(Material provided)
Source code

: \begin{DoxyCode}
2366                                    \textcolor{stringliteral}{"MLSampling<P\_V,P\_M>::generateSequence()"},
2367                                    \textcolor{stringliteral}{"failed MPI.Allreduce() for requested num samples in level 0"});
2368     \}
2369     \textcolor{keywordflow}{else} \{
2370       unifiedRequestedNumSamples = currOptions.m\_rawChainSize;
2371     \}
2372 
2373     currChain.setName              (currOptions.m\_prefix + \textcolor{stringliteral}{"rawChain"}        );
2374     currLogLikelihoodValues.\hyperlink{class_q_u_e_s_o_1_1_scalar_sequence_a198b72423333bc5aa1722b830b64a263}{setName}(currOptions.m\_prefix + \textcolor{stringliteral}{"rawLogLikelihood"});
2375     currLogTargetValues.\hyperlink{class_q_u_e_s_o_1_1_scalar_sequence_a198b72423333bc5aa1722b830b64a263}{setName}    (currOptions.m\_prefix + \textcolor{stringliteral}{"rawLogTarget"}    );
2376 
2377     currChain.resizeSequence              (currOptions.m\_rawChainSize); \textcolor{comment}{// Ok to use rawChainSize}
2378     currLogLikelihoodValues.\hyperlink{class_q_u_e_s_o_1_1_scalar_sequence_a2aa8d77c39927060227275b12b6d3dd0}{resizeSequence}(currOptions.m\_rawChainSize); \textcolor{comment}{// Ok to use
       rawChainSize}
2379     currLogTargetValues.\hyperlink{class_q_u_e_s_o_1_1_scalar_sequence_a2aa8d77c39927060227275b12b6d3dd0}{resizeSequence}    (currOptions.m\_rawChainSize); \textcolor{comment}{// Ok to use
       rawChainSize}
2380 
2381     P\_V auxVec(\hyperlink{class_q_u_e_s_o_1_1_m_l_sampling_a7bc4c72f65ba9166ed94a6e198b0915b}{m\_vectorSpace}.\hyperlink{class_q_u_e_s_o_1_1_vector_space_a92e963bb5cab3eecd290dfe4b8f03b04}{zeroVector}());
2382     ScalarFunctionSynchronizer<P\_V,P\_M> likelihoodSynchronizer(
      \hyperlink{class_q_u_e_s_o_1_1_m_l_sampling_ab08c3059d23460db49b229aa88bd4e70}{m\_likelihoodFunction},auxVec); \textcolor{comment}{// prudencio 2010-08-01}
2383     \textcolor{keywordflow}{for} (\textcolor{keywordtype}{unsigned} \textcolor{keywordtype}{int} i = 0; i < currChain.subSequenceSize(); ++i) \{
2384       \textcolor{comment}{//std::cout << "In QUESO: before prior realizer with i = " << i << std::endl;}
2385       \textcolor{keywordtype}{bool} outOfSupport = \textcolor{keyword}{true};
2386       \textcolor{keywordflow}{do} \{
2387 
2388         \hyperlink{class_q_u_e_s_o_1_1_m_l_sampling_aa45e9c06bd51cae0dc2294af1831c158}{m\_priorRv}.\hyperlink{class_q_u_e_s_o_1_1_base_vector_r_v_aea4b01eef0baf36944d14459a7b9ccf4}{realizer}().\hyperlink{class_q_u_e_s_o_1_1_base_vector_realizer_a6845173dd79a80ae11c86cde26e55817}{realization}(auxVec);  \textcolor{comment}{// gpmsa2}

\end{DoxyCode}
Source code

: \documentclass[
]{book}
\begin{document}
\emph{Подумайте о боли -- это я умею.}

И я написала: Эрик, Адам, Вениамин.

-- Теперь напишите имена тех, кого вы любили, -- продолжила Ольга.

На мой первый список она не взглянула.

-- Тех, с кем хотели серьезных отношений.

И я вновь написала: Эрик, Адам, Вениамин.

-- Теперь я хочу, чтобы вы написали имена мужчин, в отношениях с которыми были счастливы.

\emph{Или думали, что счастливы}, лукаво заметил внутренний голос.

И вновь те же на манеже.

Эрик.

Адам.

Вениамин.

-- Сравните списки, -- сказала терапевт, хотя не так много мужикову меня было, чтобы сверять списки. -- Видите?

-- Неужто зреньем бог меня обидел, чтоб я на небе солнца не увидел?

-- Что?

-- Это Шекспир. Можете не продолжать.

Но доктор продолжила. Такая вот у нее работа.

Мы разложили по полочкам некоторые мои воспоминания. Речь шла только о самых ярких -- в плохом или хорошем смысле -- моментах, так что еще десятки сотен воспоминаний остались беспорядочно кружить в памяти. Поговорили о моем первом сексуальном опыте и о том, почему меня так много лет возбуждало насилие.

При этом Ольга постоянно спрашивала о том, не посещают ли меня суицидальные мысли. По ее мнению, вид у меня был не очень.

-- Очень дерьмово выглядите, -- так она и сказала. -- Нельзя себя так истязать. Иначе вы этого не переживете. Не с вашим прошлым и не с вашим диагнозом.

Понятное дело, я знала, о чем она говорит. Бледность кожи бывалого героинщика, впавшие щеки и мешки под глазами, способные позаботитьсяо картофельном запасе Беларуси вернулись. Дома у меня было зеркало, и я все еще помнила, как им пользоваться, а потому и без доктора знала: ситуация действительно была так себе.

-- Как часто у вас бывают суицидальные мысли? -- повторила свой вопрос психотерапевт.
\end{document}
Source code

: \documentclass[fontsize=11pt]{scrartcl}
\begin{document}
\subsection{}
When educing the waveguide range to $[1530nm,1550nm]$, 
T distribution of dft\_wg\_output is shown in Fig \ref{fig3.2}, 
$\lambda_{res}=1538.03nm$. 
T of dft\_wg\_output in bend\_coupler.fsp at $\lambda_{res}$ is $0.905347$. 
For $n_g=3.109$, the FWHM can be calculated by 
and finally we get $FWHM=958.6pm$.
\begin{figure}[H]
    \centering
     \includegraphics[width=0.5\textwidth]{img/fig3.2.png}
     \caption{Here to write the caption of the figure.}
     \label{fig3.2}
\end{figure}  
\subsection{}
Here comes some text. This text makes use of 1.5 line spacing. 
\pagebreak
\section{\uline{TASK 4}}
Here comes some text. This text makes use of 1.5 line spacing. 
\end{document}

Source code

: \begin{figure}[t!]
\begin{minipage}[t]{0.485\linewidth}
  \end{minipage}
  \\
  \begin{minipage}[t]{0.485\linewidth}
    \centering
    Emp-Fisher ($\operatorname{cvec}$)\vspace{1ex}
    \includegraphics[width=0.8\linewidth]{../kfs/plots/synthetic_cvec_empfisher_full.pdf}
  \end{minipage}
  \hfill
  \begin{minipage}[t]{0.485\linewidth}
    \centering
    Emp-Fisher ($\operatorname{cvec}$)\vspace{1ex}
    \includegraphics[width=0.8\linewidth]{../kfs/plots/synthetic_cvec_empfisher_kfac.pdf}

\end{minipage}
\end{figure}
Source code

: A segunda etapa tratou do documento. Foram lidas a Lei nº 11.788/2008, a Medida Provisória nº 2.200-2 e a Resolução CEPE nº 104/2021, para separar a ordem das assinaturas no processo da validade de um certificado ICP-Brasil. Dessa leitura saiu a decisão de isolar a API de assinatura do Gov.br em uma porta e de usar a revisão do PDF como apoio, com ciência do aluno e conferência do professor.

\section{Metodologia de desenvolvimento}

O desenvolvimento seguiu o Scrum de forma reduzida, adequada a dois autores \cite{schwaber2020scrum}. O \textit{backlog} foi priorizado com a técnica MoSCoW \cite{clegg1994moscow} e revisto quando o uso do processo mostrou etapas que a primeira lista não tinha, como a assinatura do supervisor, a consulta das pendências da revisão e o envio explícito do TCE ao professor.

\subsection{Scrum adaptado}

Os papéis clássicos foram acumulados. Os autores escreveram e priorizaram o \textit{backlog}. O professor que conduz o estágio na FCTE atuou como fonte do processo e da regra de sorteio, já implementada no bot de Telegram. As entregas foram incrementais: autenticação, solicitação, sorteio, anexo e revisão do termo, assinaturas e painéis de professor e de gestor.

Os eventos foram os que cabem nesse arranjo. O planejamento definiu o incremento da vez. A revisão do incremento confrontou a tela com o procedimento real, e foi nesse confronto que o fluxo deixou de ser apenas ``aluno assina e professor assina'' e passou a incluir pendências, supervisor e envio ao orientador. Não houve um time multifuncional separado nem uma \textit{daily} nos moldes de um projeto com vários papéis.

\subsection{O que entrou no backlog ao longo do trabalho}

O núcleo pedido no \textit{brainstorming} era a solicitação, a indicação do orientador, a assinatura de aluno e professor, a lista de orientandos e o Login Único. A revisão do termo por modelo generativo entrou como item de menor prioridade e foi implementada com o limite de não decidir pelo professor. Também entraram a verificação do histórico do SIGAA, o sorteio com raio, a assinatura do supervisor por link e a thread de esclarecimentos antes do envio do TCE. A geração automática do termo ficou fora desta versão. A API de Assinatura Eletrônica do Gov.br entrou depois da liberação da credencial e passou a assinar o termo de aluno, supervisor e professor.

(Exercise requirements)
Copy out, from the data above, each line where the string "Ольга" is present.

(Solution for this task)
-- Теперь напишите имена тех, кого вы любили, -- продолжила Ольга.
При этом Ольга постоянно спрашивала о том, не посещают ли меня суицидальные мысли. По ее мнению, вид у меня был не очень.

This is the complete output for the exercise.